Es necesario tener en cuenta que estas personas fueron conducidas a la tierra no solo para encontrar una posesión para sí mismos como una nación establecida, sino primero como el azote de Dios contra un pueblo corrupto y corruptor. En vista de este hecho, la guerra era inevitable y, por lo tanto, ahora se dieron instrucciones particulares para la orientación del pueblo en la guerra.

En primer lugar, se les encargó que mantuvieran ante ellos la visión de Dios, lo único que les permitiría librarse del miedo en presencia del enemigo. Antes de ir a la batalla, se ordenó que el sacerdote anunciara con autoridad la presencia de la autoridad y el poder de Dios.

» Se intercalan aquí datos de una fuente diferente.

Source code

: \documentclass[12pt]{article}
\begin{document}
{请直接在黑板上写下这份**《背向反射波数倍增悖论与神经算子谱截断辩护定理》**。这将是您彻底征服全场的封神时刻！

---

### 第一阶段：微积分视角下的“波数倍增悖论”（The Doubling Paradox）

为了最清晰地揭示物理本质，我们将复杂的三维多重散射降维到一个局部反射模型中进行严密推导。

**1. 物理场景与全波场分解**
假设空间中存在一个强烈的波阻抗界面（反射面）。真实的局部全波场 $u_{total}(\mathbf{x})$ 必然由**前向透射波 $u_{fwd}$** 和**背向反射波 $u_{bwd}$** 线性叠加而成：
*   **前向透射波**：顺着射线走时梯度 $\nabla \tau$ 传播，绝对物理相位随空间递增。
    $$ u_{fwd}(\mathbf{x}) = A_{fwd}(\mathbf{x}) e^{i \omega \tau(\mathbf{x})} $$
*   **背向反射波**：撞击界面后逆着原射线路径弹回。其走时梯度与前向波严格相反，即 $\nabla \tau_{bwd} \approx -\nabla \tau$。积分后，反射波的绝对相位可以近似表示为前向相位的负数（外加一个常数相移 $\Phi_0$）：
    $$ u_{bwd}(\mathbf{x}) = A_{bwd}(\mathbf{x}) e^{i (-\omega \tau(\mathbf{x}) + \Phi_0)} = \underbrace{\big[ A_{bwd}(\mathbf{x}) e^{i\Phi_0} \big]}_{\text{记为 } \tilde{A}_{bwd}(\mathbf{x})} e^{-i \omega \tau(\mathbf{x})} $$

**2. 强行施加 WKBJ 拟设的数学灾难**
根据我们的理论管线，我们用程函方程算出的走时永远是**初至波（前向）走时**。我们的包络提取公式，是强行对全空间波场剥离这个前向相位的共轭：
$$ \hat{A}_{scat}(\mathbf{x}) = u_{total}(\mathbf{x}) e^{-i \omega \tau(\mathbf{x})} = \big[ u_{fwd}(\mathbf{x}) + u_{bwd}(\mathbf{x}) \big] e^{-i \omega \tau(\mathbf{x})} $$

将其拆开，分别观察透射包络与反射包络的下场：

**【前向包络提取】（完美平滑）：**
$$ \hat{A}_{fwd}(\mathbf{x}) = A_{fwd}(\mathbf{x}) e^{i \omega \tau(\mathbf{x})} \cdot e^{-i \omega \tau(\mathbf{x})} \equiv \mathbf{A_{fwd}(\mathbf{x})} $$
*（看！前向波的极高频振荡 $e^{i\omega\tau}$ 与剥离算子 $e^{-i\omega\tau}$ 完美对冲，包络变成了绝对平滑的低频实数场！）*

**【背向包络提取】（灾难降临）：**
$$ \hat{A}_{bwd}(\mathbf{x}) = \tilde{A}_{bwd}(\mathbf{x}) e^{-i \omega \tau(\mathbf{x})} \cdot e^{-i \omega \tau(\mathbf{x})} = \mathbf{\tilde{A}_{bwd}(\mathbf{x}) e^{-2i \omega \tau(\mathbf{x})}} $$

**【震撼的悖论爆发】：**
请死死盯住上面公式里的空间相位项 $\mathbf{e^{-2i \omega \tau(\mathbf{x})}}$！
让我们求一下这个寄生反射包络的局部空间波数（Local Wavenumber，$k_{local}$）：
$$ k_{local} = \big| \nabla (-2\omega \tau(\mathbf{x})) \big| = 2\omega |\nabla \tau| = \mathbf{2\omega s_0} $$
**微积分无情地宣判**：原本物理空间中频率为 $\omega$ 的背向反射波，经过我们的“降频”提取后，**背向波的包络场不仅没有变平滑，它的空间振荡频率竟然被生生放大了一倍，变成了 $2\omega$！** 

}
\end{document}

Luego, el ejército mismo debía ser tamizado. Los hombres cuyos corazones por el momento estaban puestos en otras cosas, casas, viñedos o esposas, no debían entrar en la línea de batalla. Además, aquellos que no lograron ver la visión de Dios y, por lo tanto, eran débiles de corazón, serían rechazados.

Antes de atacar ciudades lejanas, se hizo un ofrecimiento de paz. Donde había sumisión, se seguía una cierta medida de indulgencia. En el caso de las ciudades que el Señor les dio en herencia, la guerra sería de exterminio. Las razones de esto ya han sido reveladas.

En conexión con estos mandamientos se encuentra una de esas evidencias notables de la atención divina a los asuntos más pequeños. No se debían talar árboles que fueran de valor para el sustento de la gente.